----- Data listing

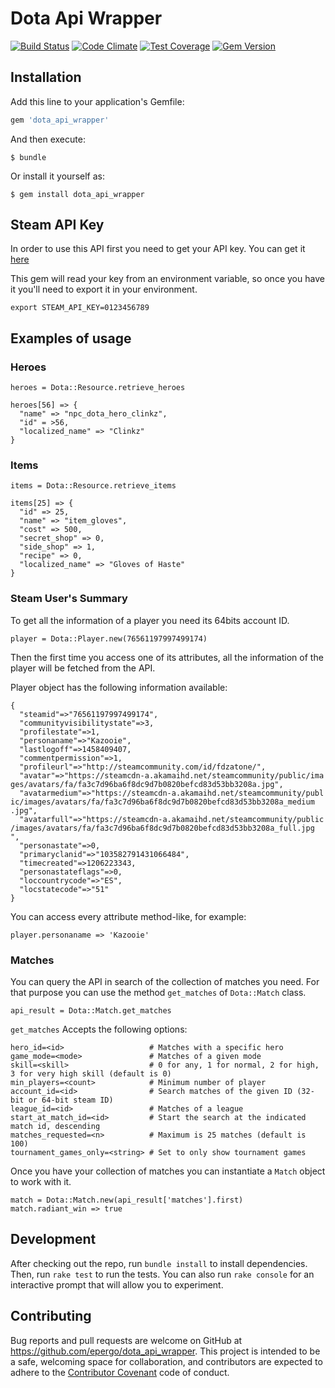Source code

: # Dota Api Wrapper
[![Build Status](https://travis-ci.org/epergo/dota_api_wrapper.svg?branch=master)](https://travis-ci.org/epergo/dota_api_wrapper)
[![Code Climate](https://codeclimate.com/github/epergo/dota_api_wrapper/badges/gpa.svg)](https://codeclimate.com/github/epergo/dota_api_wrapper)
[![Test Coverage](https://codeclimate.com/github/epergo/dota_api_wrapper/badges/coverage.svg)](https://codeclimate.com/github/epergo/dota_api_wrapper/coverage)
[![Gem Version](https://badge.fury.io/rb/dota_api_wrapper.svg)](https://badge.fury.io/rb/dota_api_wrapper)


## Installation

Add this line to your application's Gemfile:

```ruby
gem 'dota_api_wrapper'
```

And then execute:

    $ bundle

Or install it yourself as:

    $ gem install dota_api_wrapper

## Steam API Key

In order to use this API first you need to get your API key. You can get it [here](http://steamcommunity.com/dev/apikey)

This gem will read your key from an environment variable, so once you have it you'll need to export it in your environment.

`export STEAM_API_KEY=0123456789`

## Examples of usage

### Heroes

`heroes = Dota::Resource.retrieve_heroes`

    heroes[56] => {
      "name" => "npc_dota_hero_clinkz",
      "id" = >56,
      "localized_name" => "Clinkz"
    }

### Items

`items = Dota::Resource.retrieve_items`

    items[25] => {
      "id" => 25,
      "name" => "item_gloves",
      "cost" => 500,
      "secret_shop" => 0,
      "side_shop" => 1,
      "recipe" => 0,
      "localized_name" => "Gloves of Haste"
    }

### Steam User's Summary

To get all the information of a player you need its 64bits account ID.

`player = Dota::Player.new(76561197997499174)`

Then the first time you access one of its attributes, all the information of the player will be fetched from the API.

Player object has the following information available:

    {
      "steamid"=>"76561197997499174",
      "communityvisibilitystate"=>3,
      "profilestate"=>1,
      "personaname"=>"Kazooie",
      "lastlogoff"=>1458409407,
      "commentpermission"=>1,
      "profileurl"=>"http://steamcommunity.com/id/fdzatone/",
      "avatar"=>"https://steamcdn-a.akamaihd.net/steamcommunity/public/ima  ges/avatars/fa/fa3c7d96ba6f8dc9d7b0820befcd83d53bb3208a.jpg",
      "avatarmedium"=>"https://steamcdn-a.akamaihd.net/steamcommunity/publ  ic/images/avatars/fa/fa3c7d96ba6f8dc9d7b0820befcd83d53bb3208a_medium  .jpg",
      "avatarfull"=>"https://steamcdn-a.akamaihd.net/steamcommunity/public  /images/avatars/fa/fa3c7d96ba6f8dc9d7b0820befcd83d53bb3208a_full.jpg  ",
      "personastate"=>0,
      "primaryclanid"=>"103582791431066484",
      "timecreated"=>1206223343,
      "personastateflags"=>0,
      "loccountrycode"=>"ES",
      "locstatecode"=>"51"
    }

You can access every attribute method-like, for example:

    player.personaname => 'Kazooie'

### Matches

You can query the API in search of the collection of matches you need. For that purpose you can use the method `get_matches` of `Dota::Match` class.

    api_result = Dota::Match.get_matches

`get_matches` Accepts the following options:

    hero_id=<id>                   # Matches with a specific hero
    game_mode=<mode>               # Matches of a given mode
    skill=<skill>                  # 0 for any, 1 for normal, 2 for high, 3 for very high skill (default is 0)
    min_players=<count>            # Minimum number of player
    account_id=<id>                # Search matches of the given ID (32-bit or 64-bit steam ID)
    league_id=<id>                 # Matches of a league
    start_at_match_id=<id>         # Start the search at the indicated match id, descending
    matches_requested=<n>          # Maximum is 25 matches (default is 100)
    tournament_games_only=<string> # Set to only show tournament games

Once you have your collection of matches you can instantiate a `Match` object to work with it.

    match = Dota::Match.new(api_result['matches'].first)
    match.radiant_win => true

## Development

After checking out the repo, run `bundle install` to install dependencies. Then, run `rake test` to run the tests. You can also run `rake console` for an interactive prompt that will allow you to experiment.

## Contributing

Bug reports and pull requests are welcome on GitHub at https://github.com/epergo/dota_api_wrapper. This project is intended to be a safe, welcoming space for collaboration, and contributors are expected to adhere to the [Contributor Covenant](http://contributor-covenant.org) code of conduct.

----------

**Task to carry out:** The answer must be every line of the entries that includes the word "from".

**Answer box:**
This gem will read your key from an environment variable, so once you have it you'll need to export it in your environment.
Then the first time you access one of its attributes, all the information of the player will be fetched from the API.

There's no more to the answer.